> _About this exercise_
Whenever a line below includes the string "Systems", show it.
+===+
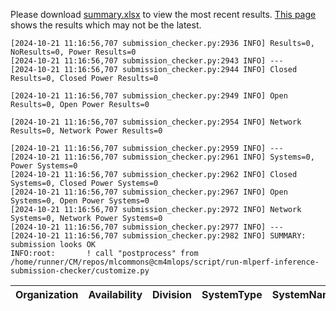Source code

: Please download [summary.xlsx](summary.xlsx) to view the most recent results. [This page](https://docs.google.com/spreadsheets/d/e/2PACX-1vSCu8F7Hwck-AGJ5kWxi2G3xhO5MJoc_igybvsxjCt-2fEEYyf2BIcR0rTXW0eUzg/pubhtml) shows the results which may not be the latest. 
 ```
[2024-10-21 11:16:56,707 submission_checker.py:2936 INFO] Results=0, NoResults=0, Power Results=0
[2024-10-21 11:16:56,707 submission_checker.py:2943 INFO] ---
[2024-10-21 11:16:56,707 submission_checker.py:2944 INFO] Closed Results=0, Closed Power Results=0

[2024-10-21 11:16:56,707 submission_checker.py:2949 INFO] Open Results=0, Open Power Results=0

[2024-10-21 11:16:56,707 submission_checker.py:2954 INFO] Network Results=0, Network Power Results=0

[2024-10-21 11:16:56,707 submission_checker.py:2959 INFO] ---
[2024-10-21 11:16:56,707 submission_checker.py:2961 INFO] Systems=0, Power Systems=0
[2024-10-21 11:16:56,707 submission_checker.py:2962 INFO] Closed Systems=0, Closed Power Systems=0
[2024-10-21 11:16:56,707 submission_checker.py:2967 INFO] Open Systems=0, Open Power Systems=0
[2024-10-21 11:16:56,707 submission_checker.py:2972 INFO] Network Systems=0, Network Power Systems=0
[2024-10-21 11:16:56,707 submission_checker.py:2977 INFO] ---
[2024-10-21 11:16:56,707 submission_checker.py:2982 INFO] SUMMARY: submission looks OK
INFO:root:       ! call "postprocess" from /home/runner/CM/repos/mlcommons@cm4mlops/script/run-mlperf-inference-submission-checker/customize.py

```

| Organization   | Availability   | Division   | SystemType   | SystemName   | Platform   | Model   | MlperfModel   | Scenario   | Result   | Accuracy   | number_of_nodes   | host_processor_model_name   | host_processors_per_node   | host_processor_core_count   | accelerator_model_name   | accelerators_per_node   | Location   | framework   | operating_system   | notes   | compliance   | errors   | version   | inferred   | has_power   | Units   | weight_data_types   |
|----------------|----------------|------------|--------------|--------------|------------|---------|---------------|------------|----------|------------|-------------------|-----------------------------|----------------------------|-----------------------------|--------------------------|-------------------------|------------|-------------|--------------------|---------|--------------|----------|-----------|------------|-------------|---------|---------------------|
+===+
> _Written solution_
[2024-10-21 11:16:56,707 submission_checker.py:2961 INFO] Systems=0, Power Systems=0
[2024-10-21 11:16:56,707 submission_checker.py:2962 INFO] Closed Systems=0, Closed Power Systems=0
[2024-10-21 11:16:56,707 submission_checker.py:2967 INFO] Open Systems=0, Open Power Systems=0
[2024-10-21 11:16:56,707 submission_checker.py:2972 INFO] Network Systems=0, Network Power Systems=0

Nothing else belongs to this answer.